Hamas and Israel
In our current social climate, it can be difficult to express dismay about atrocities and war crimes perpetrated by one organization or government without coming across as a partisan of an opposing one.
For example, expressing dismay about Hamas killing people can easily come across as Islamophobic, or anti-Palestinian, or settler-colonialist; and expressing dismay about Israel’s government killing people can easily come across as antisemitic.
But I would like to join the voices who are dismayed with all of the killing, regardless of who did it.
I am not equating Hamas’s behavior with that of Israel’s government, nor am I saying that one of those organizations is more justified or less justified than the other. I am saying that both of those organizations have done horrific and distressing things.
I am closing comments on this post; I think that the likely comments would do more harm than good. A lot of people—worldwide—are feeling legitimate pain, grief, anger, and fear over recent events in Israel and Gaza, as well as over the century-long (arguably millennia-long) tangle of events and circumstances that have led to the current situation. Many of the things that I’m seeing people say online are making things worse for other people. I’m not willing to host yet another instance of the widespread debate over who’s worse, who started it, and who’s justified.

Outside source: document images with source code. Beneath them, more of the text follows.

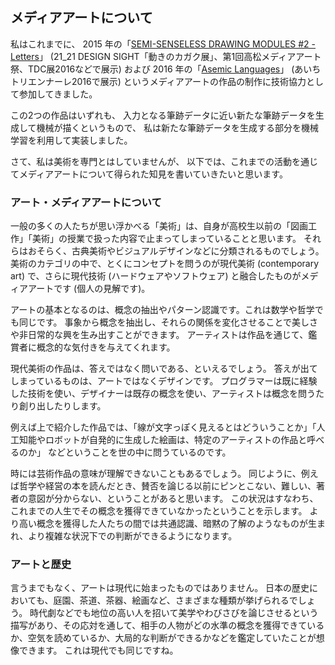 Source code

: ## メディアアートについて

私はこれまでに、
2015 年の「[SEMI-SENSELESS DRAWING MODULES #2 - Letters](https://vimeo.com/138557097)」
(21_21 DESIGN SIGHT「動きのカガク展」、第1回高松メディアアート祭、TDC展2016などで展示)
および 2016 年の「[Asemic Languages](https://vimeo.com/181188289)」
(あいちトリエンナーレ2016で展示)
というメディアアートの作品の制作に技術協力として参加してきました。

この2つの作品はいずれも、
入力となる筆跡データに近い新たな筆跡データを生成して機械が描くというもので、
私は新たな筆跡データを生成する部分を機械学習を利用して実装しました。

さて、私は美術を専門とはしていませんが、
以下では、これまでの活動を通じてメディアアートについて得られた知見を書いていきたいと思います。

### アート・メディアアートについて
一般の多くの人たちが思い浮かべる「美術」は、自身が高校生以前の「図画工作」「美術」の授業で扱った内容で止まってしまっていることと思います。
それらはおそらく、古典美術やビジュアルデザインなどに分類されるものでしょう。
美術のカテゴリの中で、とくにコンセプトを問うのが現代美術 (contemporary art) で、さらに現代技術 (ハードウェアやソフトウェア) と融合したものがメディアアートです (個人の見解です)。

アートの基本となるのは、概念の抽出やパターン認識です。これは数学や哲学でも同じです。
事象から概念を抽出し、それらの関係を変化させることで美しさや非日常的な興を生み出すことができます。
アーティストは作品を通じて、鑑賞者に概念的な気付きを与えてくれます。

現代美術の作品は、答えではなく問いである、といえるでしょう。
答えが出てしまっているものは、アートではなくデザインです。
プログラマーは既に経験した技術を使い、デザイナーは既存の概念を使い、アーティストは概念を問うたり創り出したりします。

例えば上で紹介した作品では、「線が文字っぽく見えるとはどういうことか」「人工知能やロボットが自発的に生成した絵画は、特定のアーティストの作品と呼べるのか」 などということを世の中に問うているのです。

時には芸術作品の意味が理解できないこともあるでしょう。
同じように、例えば哲学や経営の本を読んだとき、賛否を論じる以前にピンとこない、難しい、著者の意図が分からない、ということがあると思います。
この状況はすなわち、これまでの人生でその概念を獲得できていなかったということを示します。
より高い概念を獲得した人たちの間では共通認識、暗黙の了解のようなものが生まれ、より複雑な状況下での判断ができるようになります。

### アートと歴史
言うまでもなく、アートは現代に始まったものではありません。
日本の歴史においても、庭園、茶道、茶器、絵画など、さまざまな種類が挙げられるでしょう。
時代劇などでも地位の高い人を招いて美学やわびさびを論じさせるという描写があり、その応対を通して、相手の人物がどの水準の概念を獲得できているか、空気を読めているか、大局的な判断ができるかなどを鑑定していたことが想像できます。
これは現代でも同じですね。
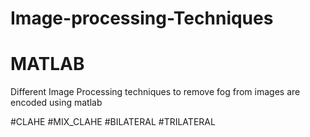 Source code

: # Image-processing-Techniques
# MATLAB
Different Image Processing techniques to remove fog from images are encoded using matlab 


#CLAHE
#MIX_CLAHE
#BILATERAL
#TRILATERAL
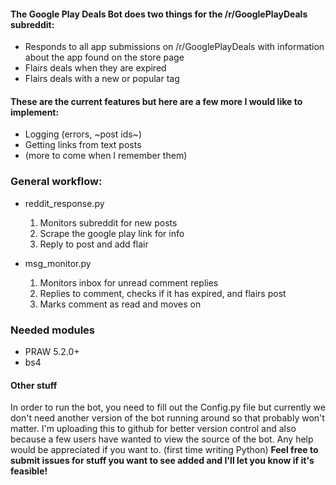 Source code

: #### The Google Play Deals Bot does two things for the /r/GooglePlayDeals subreddit:

* Responds to all app submissions on /r/GooglePlayDeals with information about the app found on the store page 
* Flairs deals when they are expired 
* Flairs deals with a new or popular tag

#### These are the current features but here are a few more I would like to implement:

* Logging (errors, ~post ids~)
* Getting links from text posts
* (more to come when I remember them)

### General workflow:

* reddit_response.py
  1. Monitors subreddit for new posts
  2. Scrape the google play link for info
  3. Reply to post and add flair
  
* msg_monitor.py
  1. Monitors inbox for unread comment replies
  2. Replies to comment, checks if it has expired, and flairs post
  3. Marks comment as read and moves on

### Needed modules

* PRAW 5.2.0+
* bs4

#### Other stuff

In order to run the bot, you need to fill out the Config.py file but currently we don't need another version of the bot running around so that probably won't matter. I'm uploading this to github for better version control and also because a few users have wanted to view the source of the bot. Any help would be appreciated if you want to. (first time writing Python) **Feel free to submit issues for stuff you want to see added and I'll let you know if it's feasible!**
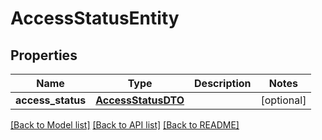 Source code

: # AccessStatusEntity

## Properties
Name | Type | Description | Notes
------------ | ------------- | ------------- | -------------
**access_status** | [**AccessStatusDTO**](AccessStatusDTO.md) |  | [optional] 

[[Back to Model list]](../nifiDocs.md#documentation-for-models) [[Back to API list]](../nifiDocs.md#documentation-for-api-endpoints) [[Back to README]](../nifiDocs.md)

Instead, I’m saying that my heart goes out to all who’ve been killed or injured or made homeless or traumatized or otherwise directly hurt in the conflict, and to all who’ve been less directly hurt, and to all who’ve been the victims of the heightened antisemitism and Islamophobia that the world has seen in recent weeks.
I have more to say on these topics, and I hope to say some of it in the coming days. But I feel like this is the basis underlying everything else I might say, so I wanted to start here.